A weekend trip is a splendid way to replenish your energy and deplete your bank account. In theory, such journeys should be preceded by thorough research, careful planning, and intense negotiations with your mate. But that's only theory. Relaity is quite different, which is why so many vacations go something like this:

(1). Become increasingly exhausted and overwrought. Bicker with spouse over nonsense (though men always think we bicker over nonsense all the time). Make up, bicker some more, and decide you both need a vacation. Agree to plan a trip for just the two of you real soon. Fall asleep fantasizing about a work/child/pressure-free orgy of self-indulgence.

(2). Repeat Step (1) many times during the next few months. Repeat it several times more ... leaving out the sleep part.

(3). Suddenly realize that next weekend you have three days off. Talk interminably about driving out of town. Take travel books out of library and actually open one. Savor the illusion of progress.

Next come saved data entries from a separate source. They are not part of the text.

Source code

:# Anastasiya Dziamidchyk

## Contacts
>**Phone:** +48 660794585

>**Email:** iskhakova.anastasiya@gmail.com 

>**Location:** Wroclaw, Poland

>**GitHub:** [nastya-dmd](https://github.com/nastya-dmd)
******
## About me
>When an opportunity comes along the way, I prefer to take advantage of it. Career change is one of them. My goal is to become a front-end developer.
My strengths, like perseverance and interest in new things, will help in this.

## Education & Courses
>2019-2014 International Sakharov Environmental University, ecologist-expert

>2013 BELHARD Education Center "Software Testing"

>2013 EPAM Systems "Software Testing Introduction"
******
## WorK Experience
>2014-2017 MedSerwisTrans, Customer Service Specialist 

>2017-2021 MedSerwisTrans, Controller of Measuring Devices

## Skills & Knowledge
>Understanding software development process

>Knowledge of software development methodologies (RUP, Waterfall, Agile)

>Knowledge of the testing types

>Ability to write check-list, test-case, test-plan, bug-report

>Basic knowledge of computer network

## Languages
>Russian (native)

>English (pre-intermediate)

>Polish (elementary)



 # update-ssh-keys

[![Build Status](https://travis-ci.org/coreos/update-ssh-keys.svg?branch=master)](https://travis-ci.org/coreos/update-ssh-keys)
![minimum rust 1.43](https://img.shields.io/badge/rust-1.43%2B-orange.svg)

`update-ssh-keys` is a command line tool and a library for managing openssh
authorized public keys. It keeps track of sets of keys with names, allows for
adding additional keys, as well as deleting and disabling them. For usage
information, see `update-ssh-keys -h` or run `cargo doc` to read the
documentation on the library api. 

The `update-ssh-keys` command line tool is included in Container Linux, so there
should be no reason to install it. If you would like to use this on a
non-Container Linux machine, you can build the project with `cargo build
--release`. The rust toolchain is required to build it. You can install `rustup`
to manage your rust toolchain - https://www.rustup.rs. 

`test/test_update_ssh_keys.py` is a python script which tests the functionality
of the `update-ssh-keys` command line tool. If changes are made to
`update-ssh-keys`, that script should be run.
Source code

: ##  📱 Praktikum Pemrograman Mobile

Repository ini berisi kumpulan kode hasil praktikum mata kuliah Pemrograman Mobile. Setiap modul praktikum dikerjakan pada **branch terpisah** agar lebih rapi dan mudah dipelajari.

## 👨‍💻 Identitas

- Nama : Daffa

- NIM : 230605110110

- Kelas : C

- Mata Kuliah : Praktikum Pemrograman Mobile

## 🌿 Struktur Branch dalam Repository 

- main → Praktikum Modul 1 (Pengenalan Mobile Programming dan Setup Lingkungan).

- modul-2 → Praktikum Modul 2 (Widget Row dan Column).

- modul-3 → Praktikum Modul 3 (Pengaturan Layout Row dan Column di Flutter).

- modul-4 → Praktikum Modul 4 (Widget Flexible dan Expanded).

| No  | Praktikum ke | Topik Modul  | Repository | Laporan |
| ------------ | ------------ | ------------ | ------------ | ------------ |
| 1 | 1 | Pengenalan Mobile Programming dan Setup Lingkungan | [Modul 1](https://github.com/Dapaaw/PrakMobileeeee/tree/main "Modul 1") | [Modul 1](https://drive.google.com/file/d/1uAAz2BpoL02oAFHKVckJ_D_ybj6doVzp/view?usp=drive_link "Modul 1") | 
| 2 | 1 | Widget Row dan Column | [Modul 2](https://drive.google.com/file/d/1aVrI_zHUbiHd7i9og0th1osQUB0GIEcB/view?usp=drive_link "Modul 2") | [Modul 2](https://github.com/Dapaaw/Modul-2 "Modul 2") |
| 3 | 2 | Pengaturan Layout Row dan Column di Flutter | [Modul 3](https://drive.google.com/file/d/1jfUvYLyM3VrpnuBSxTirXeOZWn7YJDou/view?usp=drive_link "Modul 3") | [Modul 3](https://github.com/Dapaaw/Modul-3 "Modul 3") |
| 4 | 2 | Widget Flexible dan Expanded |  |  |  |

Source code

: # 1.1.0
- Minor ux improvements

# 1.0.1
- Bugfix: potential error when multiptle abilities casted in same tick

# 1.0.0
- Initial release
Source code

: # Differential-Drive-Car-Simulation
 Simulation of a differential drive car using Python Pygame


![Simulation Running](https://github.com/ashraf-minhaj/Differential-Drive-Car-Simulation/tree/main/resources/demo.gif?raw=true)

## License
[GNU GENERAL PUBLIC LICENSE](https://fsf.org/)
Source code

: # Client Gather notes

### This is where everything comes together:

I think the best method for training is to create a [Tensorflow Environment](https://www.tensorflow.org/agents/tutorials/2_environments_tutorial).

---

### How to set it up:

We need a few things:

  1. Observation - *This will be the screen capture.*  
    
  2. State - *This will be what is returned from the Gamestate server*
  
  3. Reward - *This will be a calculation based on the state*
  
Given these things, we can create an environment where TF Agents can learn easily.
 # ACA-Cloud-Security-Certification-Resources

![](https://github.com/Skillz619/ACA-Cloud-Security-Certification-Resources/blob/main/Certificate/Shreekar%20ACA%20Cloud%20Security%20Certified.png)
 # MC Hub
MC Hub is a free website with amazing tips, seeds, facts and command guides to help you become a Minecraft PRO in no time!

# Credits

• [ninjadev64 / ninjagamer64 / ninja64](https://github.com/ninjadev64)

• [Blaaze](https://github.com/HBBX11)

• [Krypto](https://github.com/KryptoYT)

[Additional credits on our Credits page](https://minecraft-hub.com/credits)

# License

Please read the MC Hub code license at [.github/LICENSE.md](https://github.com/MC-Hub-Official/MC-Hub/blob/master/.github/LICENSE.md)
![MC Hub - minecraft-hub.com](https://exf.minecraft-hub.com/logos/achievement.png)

(4). Discuss destination options. Discuss taking off an extra day. Discuss who will watch children and/or pets. Notice three-day weekend has ended. Return overdue books ... unread.

(5). Repeat Step (1). In an unfamiliar flash of spontaneity, put sitter on standby and call random hotels. Hear clerks snicker when you ask for lodging sometime this century. Ask spouse if there's room in the budget for bribes.

(6). Conclude that every decent hotel within a weekend's drive is filled with conventioneers. Wonder if it's too late to join the Rotary, the Innerwheel, or the Save The Tigers Club.

(7). Briefly consider a roadway motel that features waterbeds, exotic dance, and "massage." Decide you're not quite that desperate ... yet.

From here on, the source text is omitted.